Os empresários que atuam no comércio exterior temem que a instalação do Operador de Transporte Multimodal implique a bitributação do Imposto sobre Circulação de Mercadorias e Serviços (ICMS). O receio ficou claro durante a reunião do Comitê dos Usuários dos Portos do Estado de São Paulo (Comus) ocorrida ontem na ACSP.
O evento, coordenado por José Cândido Senna, abordou as pendências para instalação do Operador de Transporte Multimodal (OTM) no País. "Falta a normatização do seguro (em discussão na Superintendência de Seguros Privados - Susep) e estabelecer a questão da tributação do ICMS nos diversos Estados", explicou o engenheiro Carlos Alberto Wanderley Nobrega, presidente do Geipot (Empresa Brasileira de Planejamento de Transportes).
Assunto novo -
A regulamentação do Operador de Transporte Multimodal (OTM), por meio do Decreto 3.411, aconteceu no primeiro semestre deste ano. O Confaz (Conselho Nacional de Política Fazendária) garante que não haverá bitributação do ICMS.

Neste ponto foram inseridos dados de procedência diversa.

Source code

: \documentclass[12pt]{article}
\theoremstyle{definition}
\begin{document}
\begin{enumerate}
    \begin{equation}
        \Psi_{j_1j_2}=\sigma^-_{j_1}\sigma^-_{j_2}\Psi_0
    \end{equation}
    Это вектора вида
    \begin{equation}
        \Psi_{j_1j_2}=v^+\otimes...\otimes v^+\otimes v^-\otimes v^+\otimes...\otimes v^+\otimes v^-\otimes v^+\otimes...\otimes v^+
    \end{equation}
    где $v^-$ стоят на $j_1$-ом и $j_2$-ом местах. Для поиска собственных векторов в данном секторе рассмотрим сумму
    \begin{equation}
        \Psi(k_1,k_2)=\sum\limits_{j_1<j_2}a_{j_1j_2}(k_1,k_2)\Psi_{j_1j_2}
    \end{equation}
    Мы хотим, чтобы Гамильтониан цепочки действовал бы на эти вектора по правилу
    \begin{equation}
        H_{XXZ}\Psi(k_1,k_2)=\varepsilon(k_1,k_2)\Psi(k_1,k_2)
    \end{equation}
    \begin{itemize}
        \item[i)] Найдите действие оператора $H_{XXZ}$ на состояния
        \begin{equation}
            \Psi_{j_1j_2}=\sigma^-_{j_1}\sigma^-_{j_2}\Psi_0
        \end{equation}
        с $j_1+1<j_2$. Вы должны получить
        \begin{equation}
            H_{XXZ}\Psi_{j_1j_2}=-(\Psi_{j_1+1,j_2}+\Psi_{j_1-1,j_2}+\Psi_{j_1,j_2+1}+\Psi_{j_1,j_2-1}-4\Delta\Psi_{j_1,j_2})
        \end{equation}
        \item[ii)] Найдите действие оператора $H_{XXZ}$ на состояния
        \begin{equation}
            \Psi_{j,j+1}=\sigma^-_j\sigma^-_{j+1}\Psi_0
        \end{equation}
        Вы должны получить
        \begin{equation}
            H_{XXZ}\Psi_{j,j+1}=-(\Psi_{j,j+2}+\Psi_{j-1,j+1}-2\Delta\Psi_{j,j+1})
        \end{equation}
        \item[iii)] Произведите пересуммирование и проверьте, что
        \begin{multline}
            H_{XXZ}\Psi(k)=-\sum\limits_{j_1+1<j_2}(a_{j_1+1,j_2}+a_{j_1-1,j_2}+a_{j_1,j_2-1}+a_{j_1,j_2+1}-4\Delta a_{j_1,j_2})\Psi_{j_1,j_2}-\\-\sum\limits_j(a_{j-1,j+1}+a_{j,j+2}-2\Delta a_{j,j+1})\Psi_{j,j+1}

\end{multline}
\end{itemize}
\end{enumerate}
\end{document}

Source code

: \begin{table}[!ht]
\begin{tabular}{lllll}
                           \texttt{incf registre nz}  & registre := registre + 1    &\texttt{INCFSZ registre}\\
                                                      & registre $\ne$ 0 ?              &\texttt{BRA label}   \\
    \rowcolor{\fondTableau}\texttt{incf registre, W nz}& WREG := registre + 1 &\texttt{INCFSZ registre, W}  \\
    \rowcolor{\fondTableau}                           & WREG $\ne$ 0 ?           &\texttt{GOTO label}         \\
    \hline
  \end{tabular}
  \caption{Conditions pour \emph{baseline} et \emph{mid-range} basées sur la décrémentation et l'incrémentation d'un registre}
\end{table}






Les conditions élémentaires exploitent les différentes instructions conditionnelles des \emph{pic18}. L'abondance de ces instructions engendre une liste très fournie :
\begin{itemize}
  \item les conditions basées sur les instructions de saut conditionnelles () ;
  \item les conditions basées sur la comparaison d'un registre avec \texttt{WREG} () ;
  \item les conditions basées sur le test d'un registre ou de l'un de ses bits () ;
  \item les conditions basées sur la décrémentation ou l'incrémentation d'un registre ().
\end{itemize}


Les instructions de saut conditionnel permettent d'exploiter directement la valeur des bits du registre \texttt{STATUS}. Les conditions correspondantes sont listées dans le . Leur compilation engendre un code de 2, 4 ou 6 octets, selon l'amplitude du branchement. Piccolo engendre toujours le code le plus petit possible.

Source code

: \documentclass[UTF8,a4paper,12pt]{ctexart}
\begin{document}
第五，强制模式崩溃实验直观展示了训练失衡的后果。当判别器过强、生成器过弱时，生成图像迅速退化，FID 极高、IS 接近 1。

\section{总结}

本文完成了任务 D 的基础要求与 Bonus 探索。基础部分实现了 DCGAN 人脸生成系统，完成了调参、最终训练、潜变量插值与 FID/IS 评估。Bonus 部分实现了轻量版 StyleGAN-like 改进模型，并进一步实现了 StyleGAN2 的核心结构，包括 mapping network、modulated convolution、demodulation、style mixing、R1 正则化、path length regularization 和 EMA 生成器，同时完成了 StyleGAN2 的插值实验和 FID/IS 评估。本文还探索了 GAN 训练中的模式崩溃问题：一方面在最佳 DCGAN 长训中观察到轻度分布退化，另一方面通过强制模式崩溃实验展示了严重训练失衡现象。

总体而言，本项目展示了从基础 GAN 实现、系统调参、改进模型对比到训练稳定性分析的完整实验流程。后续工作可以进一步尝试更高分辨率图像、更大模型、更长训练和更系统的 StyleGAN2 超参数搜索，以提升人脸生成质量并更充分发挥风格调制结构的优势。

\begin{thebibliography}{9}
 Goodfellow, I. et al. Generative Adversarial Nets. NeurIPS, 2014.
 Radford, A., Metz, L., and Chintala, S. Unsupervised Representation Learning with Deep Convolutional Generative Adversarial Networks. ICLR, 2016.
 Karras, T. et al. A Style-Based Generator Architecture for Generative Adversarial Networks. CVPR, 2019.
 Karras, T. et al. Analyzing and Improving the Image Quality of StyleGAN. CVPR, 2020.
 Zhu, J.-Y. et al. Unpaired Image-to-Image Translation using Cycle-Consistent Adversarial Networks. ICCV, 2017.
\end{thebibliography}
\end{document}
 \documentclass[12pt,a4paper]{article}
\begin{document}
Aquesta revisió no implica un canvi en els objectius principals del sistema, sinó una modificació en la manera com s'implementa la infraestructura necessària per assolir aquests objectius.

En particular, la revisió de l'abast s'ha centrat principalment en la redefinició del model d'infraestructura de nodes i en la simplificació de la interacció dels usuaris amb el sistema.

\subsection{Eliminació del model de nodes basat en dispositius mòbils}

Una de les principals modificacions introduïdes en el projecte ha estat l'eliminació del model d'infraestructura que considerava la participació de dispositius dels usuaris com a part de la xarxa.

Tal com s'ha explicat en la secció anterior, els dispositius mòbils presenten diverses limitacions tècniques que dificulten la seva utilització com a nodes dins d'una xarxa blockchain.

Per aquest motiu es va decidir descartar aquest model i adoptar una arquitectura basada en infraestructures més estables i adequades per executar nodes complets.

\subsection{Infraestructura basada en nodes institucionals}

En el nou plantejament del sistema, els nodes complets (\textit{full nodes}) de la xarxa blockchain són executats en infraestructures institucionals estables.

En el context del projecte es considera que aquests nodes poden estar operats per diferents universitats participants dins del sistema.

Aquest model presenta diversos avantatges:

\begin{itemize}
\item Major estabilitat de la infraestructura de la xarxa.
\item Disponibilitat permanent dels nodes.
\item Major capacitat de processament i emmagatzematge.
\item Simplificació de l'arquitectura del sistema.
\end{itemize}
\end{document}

No que diz respeito à normatização do seguro,

Nobrega acredita que ainda neste ano haverá algo de concreto e sugeriu que fosse adotado para o OTM a mesma apólice de seguro multimodal feita para o Mercosul. "Basta apenas a versão final do relator, pois a apólice já foi aprovada pelo Jurídico da Susep".
Interesse -
Por intermédio do OTM, uma única empresa fica responsável por toda a operação de transporte de cargas até o destino final, utilizando meios próprios ou contratando o serviço de terceiros. "Hoje, temos mais de 65 empresas aguardando credenciamento para atuar como OTM, mas isso ainda não foi possível por causa da exigência do seguro", afirmou Nobrega.

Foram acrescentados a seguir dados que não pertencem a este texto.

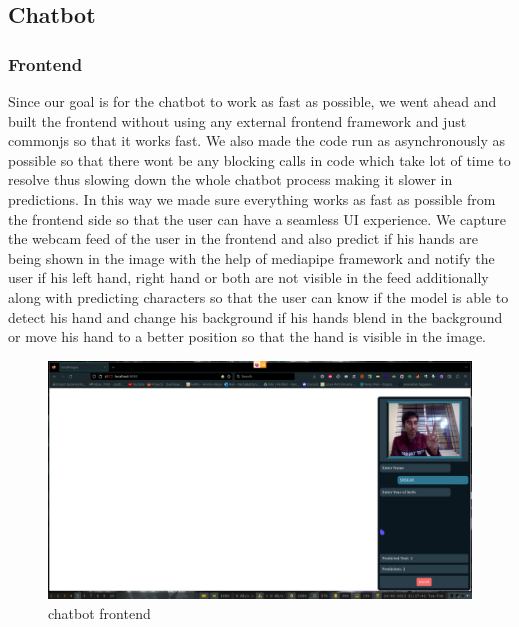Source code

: \documentclass[12pt,a4paper]{report}
\begin{document}
\subsection{Chatbot}

\subsubsection{Frontend}
Since our goal is for the chatbot to work as fast as possible, we went ahead and built the frontend without using any external frontend framework and just commonjs so that it works fast. We also made the code run as asynchronously as possible so that there wont be any blocking calls in code which take lot of time to resolve thus slowing down the whole chatbot process making it slower in predictions. In this way we made sure everything works as fast as possible from the frontend side so that the user can have a seamless UI experience. We capture the webcam feed of the user in the frontend and also predict if his hands are being shown in the image with the help of mediapipe framework and notify the user if his left hand, right hand or both are not visible in the feed additionally along with predicting characters so that the user can know if the model is able to detect his hand and change his background if his hands blend in the background or move his hand to a better position so that the hand is visible in the image.
\begin{figure}[htbp]
	\centerline{\includegraphics[scale=0.2]{ui.png}}
	\caption{chatbot frontend}
	\label{ui}
\end{figure}
\end{document}
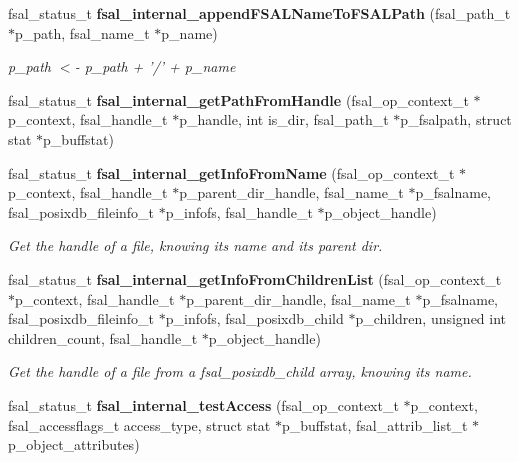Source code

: \begin{CompactItemize}
\item 
fsal\_\-status\_\-t {\bf fsal\_\-internal\_\-append\-FSALName\-To\-FSALPath} (fsal\_\-path\_\-t $\ast$p\_\-path, fsal\_\-name\_\-t $\ast$p\_\-name)
\begin{CompactList}\small\item\em p\_\-path $<$- p\_\-path + '/' + p\_\-name \item\end{CompactList}\item 
fsal\_\-status\_\-t {\bf fsal\_\-internal\_\-get\-Path\-From\-Handle} (fsal\_\-op\_\-context\_\-t $\ast$p\_\-context, fsal\_\-handle\_\-t $\ast$p\_\-handle, int is\_\-dir, fsal\_\-path\_\-t $\ast$p\_\-fsalpath, struct stat $\ast$p\_\-buffstat)
\item 
fsal\_\-status\_\-t {\bf fsal\_\-internal\_\-get\-Info\-From\-Name} (fsal\_\-op\_\-context\_\-t $\ast$p\_\-context, fsal\_\-handle\_\-t $\ast$p\_\-parent\_\-dir\_\-handle, fsal\_\-name\_\-t $\ast$p\_\-fsalname, fsal\_\-posixdb\_\-fileinfo\_\-t $\ast$p\_\-infofs, fsal\_\-handle\_\-t $\ast$p\_\-object\_\-handle)
\begin{CompactList}\small\item\em Get the handle of a file, knowing its name and its parent dir. \item\end{CompactList}\item 
fsal\_\-status\_\-t {\bf fsal\_\-internal\_\-get\-Info\-From\-Children\-List} (fsal\_\-op\_\-context\_\-t $\ast$p\_\-context, fsal\_\-handle\_\-t $\ast$p\_\-parent\_\-dir\_\-handle, fsal\_\-name\_\-t $\ast$p\_\-fsalname, fsal\_\-posixdb\_\-fileinfo\_\-t $\ast$p\_\-infofs, fsal\_\-posixdb\_\-child $\ast$p\_\-children, unsigned int children\_\-count, fsal\_\-handle\_\-t $\ast$p\_\-object\_\-handle)
\begin{CompactList}\small\item\em Get the handle of a file from a fsal\_\-posixdb\_\-child array, knowing its name. \item\end{CompactList}\item 
fsal\_\-status\_\-t {\bf fsal\_\-internal\_\-test\-Access} (fsal\_\-op\_\-context\_\-t $\ast$p\_\-context, fsal\_\-accessflags\_\-t access\_\-type, struct stat $\ast$p\_\-buffstat, fsal\_\-attrib\_\-list\_\-t $\ast$p\_\-object\_\-attributes)\label{fsal__internal_8c_a26}

\end{CompactItemize}
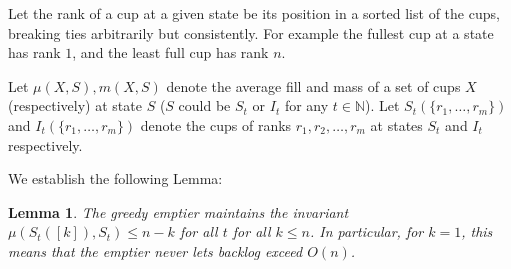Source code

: \documentclass[twocolumn]{article}[11pt]
\newtheorem{lemma}{Lemma}
\begin{document}
Let the rank of a cup at a given state be its position in a sorted list of the
cups, breaking ties arbitrarily but consistently. For example the fullest cup
at a state has rank $1$, and the least full cup has rank $n$.

Let $\mu(X, S), m(X,S)$ denote the average fill and mass of a set of cups $X$
(respectively) at state $S$ ($S$ could be $S_t$ or $I_t$ for any $t\in\mathbb{N}$).
Let $S_t(\{r_1, \ldots, r_m\})$ and $I_t(\{r_1,\ldots, r_m\})$ denote the cups
of ranks $r_1, r_2, \ldots, r_m$ at states $S_t$ and $I_t$ respectively.

We establish the following Lemma:
\begin{lemma}
  The greedy emptier maintains the invariant $\mu(S_t([k]), S_t) \le n-k$ for all $t$ for all $k \le n$.
  In particular, for $k=1$, this means that the emptier never lets backlog exceed $O(n)$.
\end{lemma}
\end{document}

Apesar do OTM aumentar a eficiência em todas as etapas do transporte, inclusive porque o cliente é ressarcido por qualquer perda ou dano durante o processo, Nobrega acredita que "as operações feitas via OTM têm mercado mais restrito, pois os custos são mais altos e normalmente acabam sendo utilizadas em longos percursos. Por isso, muitas vezes pode ser melhor atuar de forma segmentada nessa área de transporte", afirmou Nobrega.

Rita Martins

Fonte: Diário do Comércio, São Paulo,  01 de dezembro de 2000, página 5.